En ce qui concerne les nuisances phoniques alléguées, Monsieur [Y] produit les attestations d'un couple d'amis ayant entendu des bruits secs et forts au-dessus de son appartement le 2 juillet 2007, celle d'un autre ami ayant entendu le 7 février 2010 un bruit sourd provenant d'un appartement de l'étage supérieur à 1heures 52 et un autre à 2 heures 05.
L'appelant a fait constater par huissier le 26 janvier 2010 le niveau sonore d'une pompe de relevage située dans la chambre de service n° 11.
L'huissier a constaté à 7 heures 21 du matin au centre de la cuisine de Monsieur [Y] un son ambiant de 26,3 db, passé à 25,6 à 7 heures 35 puis à 36,7 db à 7 heures 45 lorsque ce qu'il indique être la pompe située au-dessus s'est mise en marche.
Il déclare que, dans le cabinet d'aisances, situé au droit du WC commun dans lequel l'écoulement des eaux usées de la chambre de service n° 11 est raccordé à la colonne de l'immeuble, le volume sonore passe de 25,2 db à 45,3 db lorsque la pompe est en fonctionnement.
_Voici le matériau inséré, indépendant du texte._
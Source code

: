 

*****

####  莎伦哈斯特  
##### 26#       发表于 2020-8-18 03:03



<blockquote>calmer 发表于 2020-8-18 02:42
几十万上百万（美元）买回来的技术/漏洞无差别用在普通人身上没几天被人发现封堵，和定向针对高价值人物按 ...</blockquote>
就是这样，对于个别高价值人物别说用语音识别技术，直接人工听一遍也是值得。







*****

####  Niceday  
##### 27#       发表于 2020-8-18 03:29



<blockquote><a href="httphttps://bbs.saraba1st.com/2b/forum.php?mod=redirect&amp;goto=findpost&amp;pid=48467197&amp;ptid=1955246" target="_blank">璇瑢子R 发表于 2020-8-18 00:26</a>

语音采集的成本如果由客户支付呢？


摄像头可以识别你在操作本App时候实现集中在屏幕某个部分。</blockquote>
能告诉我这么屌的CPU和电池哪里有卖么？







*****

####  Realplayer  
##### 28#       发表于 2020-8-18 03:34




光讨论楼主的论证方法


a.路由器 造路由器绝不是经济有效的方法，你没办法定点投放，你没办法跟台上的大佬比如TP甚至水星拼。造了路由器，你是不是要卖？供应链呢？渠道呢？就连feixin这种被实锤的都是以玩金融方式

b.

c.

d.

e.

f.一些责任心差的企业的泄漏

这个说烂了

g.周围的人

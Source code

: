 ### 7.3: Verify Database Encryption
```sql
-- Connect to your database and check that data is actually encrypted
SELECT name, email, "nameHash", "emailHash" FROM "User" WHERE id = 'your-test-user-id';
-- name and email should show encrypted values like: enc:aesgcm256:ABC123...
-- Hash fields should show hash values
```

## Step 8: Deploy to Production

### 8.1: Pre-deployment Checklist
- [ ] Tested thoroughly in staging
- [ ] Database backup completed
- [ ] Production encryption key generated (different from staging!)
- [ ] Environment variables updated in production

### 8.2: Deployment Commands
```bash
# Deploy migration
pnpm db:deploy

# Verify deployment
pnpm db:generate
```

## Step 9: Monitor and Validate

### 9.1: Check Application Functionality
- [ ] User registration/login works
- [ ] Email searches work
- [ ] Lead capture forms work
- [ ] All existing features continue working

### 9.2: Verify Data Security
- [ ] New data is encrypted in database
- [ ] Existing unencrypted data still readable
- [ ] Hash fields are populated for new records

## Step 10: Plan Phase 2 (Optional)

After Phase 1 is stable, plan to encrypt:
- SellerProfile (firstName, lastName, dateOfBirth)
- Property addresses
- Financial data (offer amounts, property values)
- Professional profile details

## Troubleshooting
L'huissier a indiqué que dans le salon on entendait clairement le bruit d'un appareil électrique en fonctionnement et dans le WC le bruit d'un écoulement d'eau.
L'existence d'une gêne ressort de ce procès-verbal.
Compte tenu du temps normalement limité passé dans les cabinets d'aisance et du fait que l'usage de la pompe de relevage située au-dessus ne peut correspondre que très exceptionnellement au temps passé dans la pièce susvisée, l'émergence même importante de bruit ne peut constituer un trouble anormal de voisinage.
D'autre part, le bruit d'eau entendu par l'huissier peut provenir de tout usager du WC commun et il n'est pas établi qu'il provienne de la chambre 11, au surplus non située directement au-dessus de l'appartement de l'appelant.
Par ailleurs, Monsieur [Y] ne produit pas d'éléments justifiant du caractère excessif des émergences relevées au regard de la réglementation, et ne démontre pas que les bruits relevés, par leur fréquence et leur intensité, excèdent les inconvénients normaux de voisinage, la Cour ayant relevé l'absence de caractère illicite de l'occupation des chambres de la SCI et des consorts [Z].
Les demandes de Monsieur [Y] seront en leur entier rejetées et le jugement confirmé en toutes ses dispositions.
Il apparaît inéquitable de laisser aux intimés la charge de la totalité de leurs frais irrépétibles et Monsieur [Y] sera condamné à payer à chacun d'entre eux la somme de 1.500 €.
PAR CES MOTIFS et ceux des premiers juges,
Confirme le jugement en toutes ses dispositions.
Y ajoutant,
Condamne Monsieur [Y] à payer 1.500 € à Monsieur [Z] et 1.500 € à la SCI de la Tour, sur le fondement des dispositions de l'article 700 du Code de procédure civile.
Le condamne aux dépens d'appel.
Dit qu'ils seront recouvrés conformément aux dispositions de l'article 700 du Code de procédure civile.